Multi-page PDF extraction: undocumented pages: [] schema works great, plus 7 specific asks
Hi team — first off, the model is genuinely impressive on a hard real-world use case (more on that below). Filing this as one consolidated issue because everything I found is connected to a single theme: the docs and a couple of small API ergonomics don't yet support the long-document use case that your model is already capable of. If even half of these get picked up, Interfaze becomes a no-brainer choice for a category of work (regulated long-document extraction) that other providers do poorly.
The use case I'm building for
A PDF→HTML pipeline for certification documents in the sustainability industry — think compliance standards, methodology specs, and certification scheme documents. They share a few properties that make them hard:
- 30–200+ pages, structured by section/sub-section
- Dense with mathematical formulas (subscripted variables:
e_{ec}, η_h, EM_f, etc.) that must round-trip to LaTeX
- Right-margin annotation columns with short callout labels that explain adjacent paragraphs
- Figures often embed tables/dashboards as images, not native PDF tables
- Per-page anchoring matters because every variable, formula, and value needs a citation back to the specific page it was stated on (auditability is a hard requirement)

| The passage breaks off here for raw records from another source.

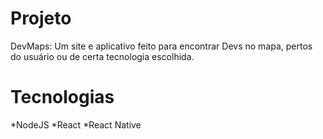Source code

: # Projeto
DevMaps: Um site e aplicativo feito para encontrar Devs no mapa, pertos do usuário ou de certa tecnologia escolhida.

# Tecnologias
*NodeJS
*React
*React Native
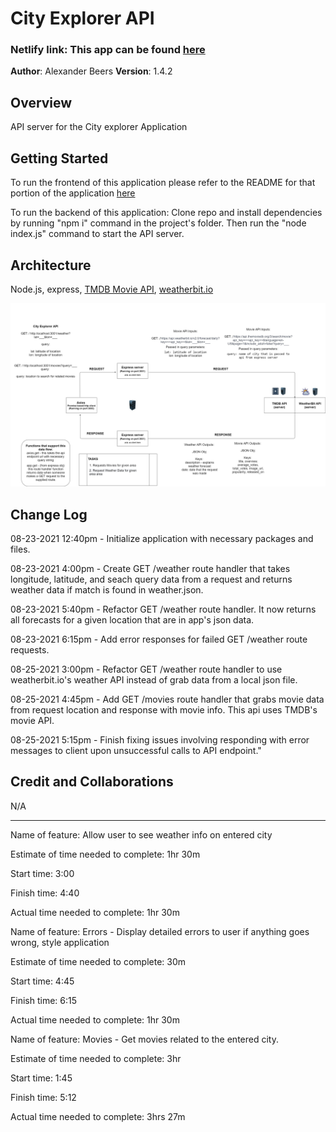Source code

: # City Explorer API

### Netlify link: This app can be found [here](https://nervous-mclean-43f026.netlify.app/)

**Author**: Alexander Beers
**Version**: 1.4.2

## Overview
API server for the City explorer Application

## Getting Started
To run the frontend of this application please refer to the README for that portion of the application [here](https://github.com/Beers15/City-explorer/blob/main/README.md)

To run the backend of this application: Clone repo and install dependencies by running "npm i" command in the project's folder. Then run the "node index.js" command to start the API server.  

## Architecture

Node.js, express, [TMDB Movie API](https://developers.themoviedb.org/3/getting-started/introduction), [weatherbit.io](https://www.weatherbit.io/)

![Data Flow Diagram](City-explorer-api-dataflow.jpg)

## Change Log
08-23-2021 12:40pm - Initialize application with necessary packages and files.

08-23-2021 4:00pm - Create GET /weather route handler that takes longitude, latitude, and seach query data from a request and returns weather data if match is found in weather.json.

08-23-2021 5:40pm - Refactor GET /weather route handler. It now returns all forecasts for a given location that are in app's json data.

08-23-2021 6:15pm - Add error responses for failed GET /weather route requests.

08-25-2021 3:00pm - Refactor GET /weather route handler to use weatherbit.io's weather API instead of grab data from a local json file.

08-25-2021 4:45pm - Add GET /movies route handler that grabs movie data from request location and response with movie info. This api uses TMDB's movie API.

08-25-2021 5:15pm - Finish fixing issues involving responding with error messages to client upon unsuccessful calls to API endpoint."

## Credit and Collaborations
N/A

----------

Name of feature: Allow user to see weather info on entered city

Estimate of time needed to complete: 1hr 30m

Start time: 3:00

Finish time: 4:40

Actual time needed to complete: 1hr 30m

Name of feature: Errors - Display detailed errors to user if anything goes wrong, style application

Estimate of time needed to complete: 30m

Start time: 4:45

Finish time: 6:15

Actual time needed to complete: 1hr 30m

Name of feature: Movies - Get movies related to the entered city.

Estimate of time needed to complete: 3hr

Start time: 1:45

Finish time: 5:12

Actual time needed to complete: 3hrs 27m
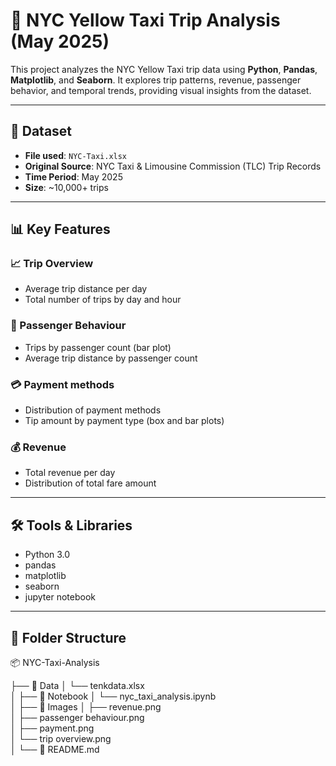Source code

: 











# 🗽 NYC Yellow Taxi Trip Analysis (May 2025)

This project analyzes the NYC Yellow Taxi trip data using **Python**, **Pandas**, **Matplotlib**, and **Seaborn**. It explores trip patterns, revenue, passenger behavior, and temporal trends, providing visual insights from the dataset.

---

## 📁 Dataset

- **File used**: `NYC-Taxi.xlsx`
- **Original Source**: NYC Taxi & Limousine Commission (TLC) Trip Records
- **Time Period**: May 2025
- **Size**: ~10,000+ trips

---

## 📊 Key Features

### 📈 Trip Overview
- Average trip distance per day
- Total number of trips by day and hour

### 👥 Passenger Behaviour
- Trips by passenger count (bar plot)
- Average trip distance by passenger count

### 💳 Payment methods
- Distribution of payment methods
- Tip amount by payment type (box and bar plots)

### 💰 Revenue 
- Total revenue per day
- Distribution of total fare amount

---

## 🛠️ Tools & Libraries

- Python 3.0
- pandas
- matplotlib
- seaborn
- jupyter notebook

---

## 📂 Folder Structure
📦 NYC-Taxi-Analysis

├── 📁 Data
│   └── tenkdata.xlsx                      
│
├── 📁 Notebook
│   └── nyc_taxi_analysis.ipynb            
│
├── 📁 Images
│   ├── revenue.png                        
│   ├── passenger behaviour.png            
│   ├── payment.png                        
│   └── trip overview.png                  
│
└── 📄 README.md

I evaluated Interfaze against Reducto Extract v2 on a 4-page subset (real production sample). Results below show Interfaze matches Reducto's fidelity, runs ~3–5× faster, and the LaTeX subscript correction is honestly the killer feature — your OCR layer correctly flags '7h' (a misread of η_h) at confidence 0.26, and your schema layer rewrites it to \eta_h in the output. That correction loop is exactly what compliance-doc extraction needs, and I haven't seen another vendor do it cleanly.
So this issue is "please make a few small things explicit so I can ship Interfaze into a production pipeline" rather than "your stuff is broken."
Headline finding: wrapped schema works, but it's hidden
The only PDF example in your docs (https://interfaze.ai/docs/vision/ocr — the arxiv research paper one) uses a flat top-level schema (formulas: List[FormulaItem]). This implicitly suggests that one document = one flat object. For long compliance docs, we need per-page anchoring, so I tried wrapping:
{
"type": "object",
"properties": {
"pages": {
"type": "array",
"items": {
"type": "object",
"properties": {
"page_number": { "type": "integer" },
"section_title": { "type": "string" },
"formulas": { "type": "array", "items": { /* ... */ } },
"variable_definitions": { "type": "array", "items": { /* ... */ } },
"sidebar_annotations": { "type": "array", "items": { /* ... */ } }
}
}
}
},
"required": ["pages"]
}
It just works. The model returned 4 pages in correct order with page numbers [9, 15, 16, 23] honored and each page's content properly partitioned. This needs to be a first-class documented example, not something developers discover by trying it.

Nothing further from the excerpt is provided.